Shares in luxury retailers have plunged after Apple blamed a Chinese economic slowdown for its worse than expected sales performance.
The tech giant said lower demand for its products in China and the country’s economic deceleration were to blame for its second revenue warning last night.
Luxury retailers have subsequently suffered as analysts said investors were concerned Chinese consumers may lose their appetite for high-end brands.
Burberry shares fell more than five per cent – the biggest faller on the FTSE 100.
Shares in Mulberry dropped 3.5 per cent, LVMH slid 2.8 per cent and French luxury goods manufacturer Hermes also fell 2.9 per cent.
As the US markets opened today and all three major indices continued to slide, Ralph Lauren fell 3.2 per cent and Tiffany & Co dropped 4.2 per cent.
“Investors are fearful the Chinese middle class might lose their appetite for Western luxury brands,” CMC Markets analyst David Madden said.
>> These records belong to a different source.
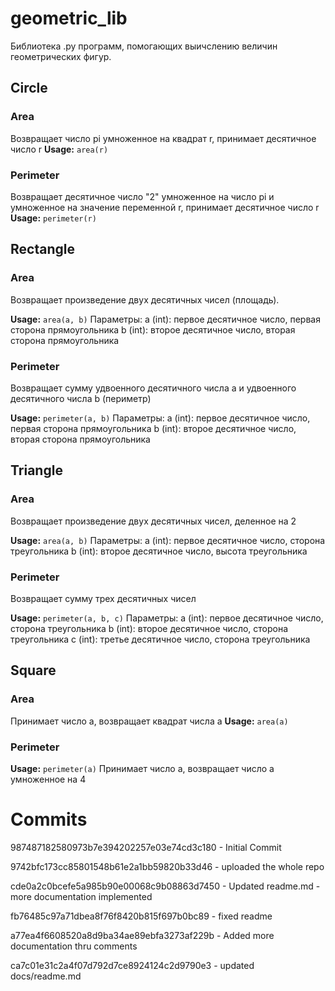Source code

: # geometric_lib
Библиотека .py программ, помогающих выичслению величин геометрических фигур.

## Circle
### Area
Возвращает число pi умноженное на квадрат r, принимает десятичное число r
**Usage:** `area(r)`

### Perimeter
Возвращает десятичное число "2" умноженное на число pi и умноженное на значение переменной r, принимает десятичное число r
**Usage:** `perimeter(r)`

## Rectangle
### Area
Возвращает произведение двух десятичных чисел (площадь).

**Usage:** `area(a, b)`
Параметры:
			a (int): первое десятичное число, первая сторона прямоугольника
			b (int): второе десятичное число, вторая сторона прямоугольника

### Perimeter
Возвращает сумму удвоенного десятичного числа a и удвоенного десятичного числа b (периметр)

**Usage:** `perimeter(a, b)`
Параметры:
		a (int): первое десятичное число, первая сторона прямоугольника
		b (int): второе десятичное число, вторая сторона прямоугольника

## Triangle

### Area
Возвращает произведение двух десятичных чисел, деленное на 2

**Usage:** `area(a, b)`
Параметры:
			a (int): первое десятичное число, сторона треугольника
			b (int): второе десятичное число, высота треугольника

### Perimeter
Возвращает сумму трех десятичных чисел

**Usage:** `perimeter(a, b, c)`
Параметры:
			a (int): первое десятичное число, сторона треугольника 
			b (int): второе десятичное число, сторона треугольника 
			c (int): третье десятичное число, сторона треугольника 

## Square

### Area
Принимает число a, возвращает квадрат числа a
**Usage:** `area(a)`


### Perimeter
**Usage:** `perimeter(a)`
Принимает число a, возвращает число a умноженное на 4


# Commits
987487182580973b7e394202257e03e74cd3c180 - Initial Commit

9742bfc173cc85801548b61e2a1bb59820b33d46 - uploaded the whole repo

cde0a2c0bcefe5a985b90e00068c9b08863d7450 - Updated readme.md - more documentation implemented

fb76485c97a71dbea8f76f8420b815f697b0bc89 - fixed readme

a77ea4f6608520a8d9ba34ae89ebfa3273af229b - Added more documentation thru comments

ca7c01e31c2a4f07d792d7ce8924124c2d9790e3 - updated docs/readme.md

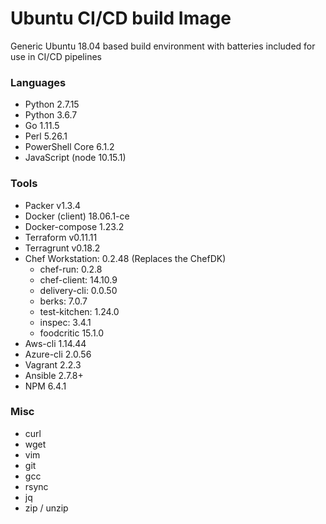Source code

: # Ubuntu CI/CD build Image

Generic Ubuntu 18.04 based build environment with batteries included for use in CI/CD pipelines

### Languages
- Python 2.7.15
- Python 3.6.7
- Go 1.11.5
- Perl 5.26.1
- PowerShell Core 6.1.2
- JavaScript (node 10.15.1)

### Tools 
- Packer v1.3.4
- Docker (client) 18.06.1-ce
- Docker-compose 1.23.2
- Terraform v0.11.11
- Terragrunt v0.18.2
- Chef Workstation: 0.2.48 (Replaces the ChefDK)
  - chef-run: 0.2.8
  - chef-client: 14.10.9
  - delivery-cli: 0.0.50
  - berks: 7.0.7
  - test-kitchen: 1.24.0
  - inspec: 3.4.1
  - foodcritic 15.1.0
- Aws-cli 1.14.44
- Azure-cli 2.0.56
- Vagrant 2.2.3
- Ansible 2.7.8+
- NPM 6.4.1

### Misc
- curl
- wget
- vim
- git
- gcc
- rsync
- jq
- zip / unzip
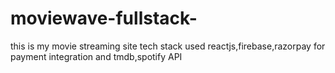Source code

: # moviewave-fullstack-
this is my movie streaming site 
tech stack used reactjs,firebase,razorpay for payment integration and tmdb,spotify API
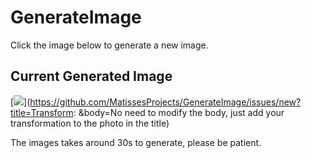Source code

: # GenerateImage
Click the image below to generate a new image.
## Current Generated Image
[<img src='https://fileserver.matissetec.dev/output/similarImages/630649313860780043/7469955815/7469955815/png'>](https://github.com/MatissesProjects/GenerateImage/issues/new?title=Transform: &body=No need to modify the body, just add your transformation to the photo in the title)

The images takes around 30s to generate, please be patient.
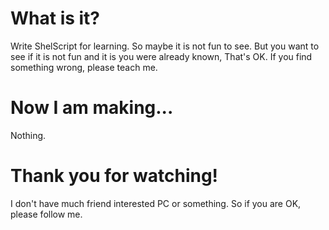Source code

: # What is it?
Write ShelScript for learning.
So maybe it is not fun to see.
But you want to see if it is not fun and it is you were already known,
That's OK. If you find something wrong, please teach me.
# Now I am making...
Nothing.
# Thank you for watching!
I don't have much friend interested PC or something.
So if you are OK, please follow me.
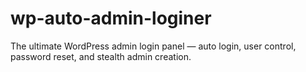 # wp-auto-admin-loginer
The ultimate WordPress admin login panel — auto login, user control, password reset, and stealth admin creation. 
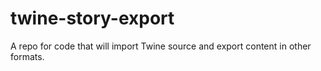# twine-story-export
A repo for code that will import Twine source and export content in other formats.
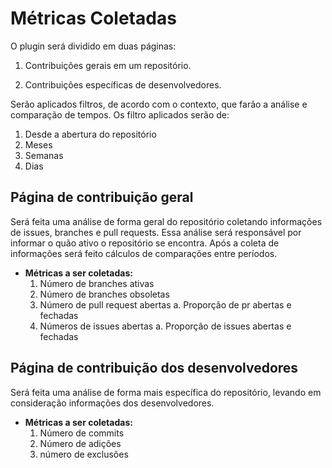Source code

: ﻿# Métricas Coletadas 

O plugin será dividido em duas páginas:

1.  Contribuições gerais em um repositório.
    
2.  Contribuições específicas de desenvolvedores. 

Serão aplicados filtros, de acordo com o contexto, que farão a análise e comparação de tempos. Os filtro aplicados serão de:

1.  Desde a abertura do repositório
2.  Meses
3.  Semanas    
4.  Dias

## Página de contribuição geral
Será feita uma análise de forma geral do repositório coletando informações de issues, branches e pull requests. Essa análise será responsável por informar o quão ativo o repositório se encontra. Após a coleta de informações será feito cálculos de comparações entre períodos.

-   **Métricas a ser coletadas:**
	1.  Número de branches ativas
	2.  Número de branches obsoletas
	3.  Número de pull request abertas
		a.  Proporção de pr abertas e fechadas
	4.  Números de issues abertas
	 a. Proporção de issues abertas e fechadas

## Página de contribuição dos desenvolvedores
Será feita uma análise de forma mais específica do repositório, levando em consideração informações dos desenvolvedores.

-   **Métricas a ser coletadas:**
	1.  Número de commits
	2.  Número de adições
	3.  número de exclusões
AJ Bell analyst Russ Mould said mining firms and other companies “reliant on Chinese consumption” were hit this morning by Apple’s warning.
In an open letter to investors late last night, Apple chief executive Tim Cook cut the company’s quarterly sales target blaming weak iPhone sales in China and fewer customers upgrading their iPhones.
Cook said Apple is anticipating revenue for the last three months of 2018, often deemed the most profitable time in retail thanks to Christmas and other gift-giving holidays, to be around $84bn (£66.8bn).
This is down five per cent from the same period in 2017, and $9bn lower than Apple's original forecast for the quarter.
Sparking fears of a potential worsening of the US-China trade dispute, major European stocks have fallen today, with the FTSE 100 slipping 0.4 per cent.
The German Dax has fallen 1.25 per cent and France’s CAC has slid 1.1 per cent.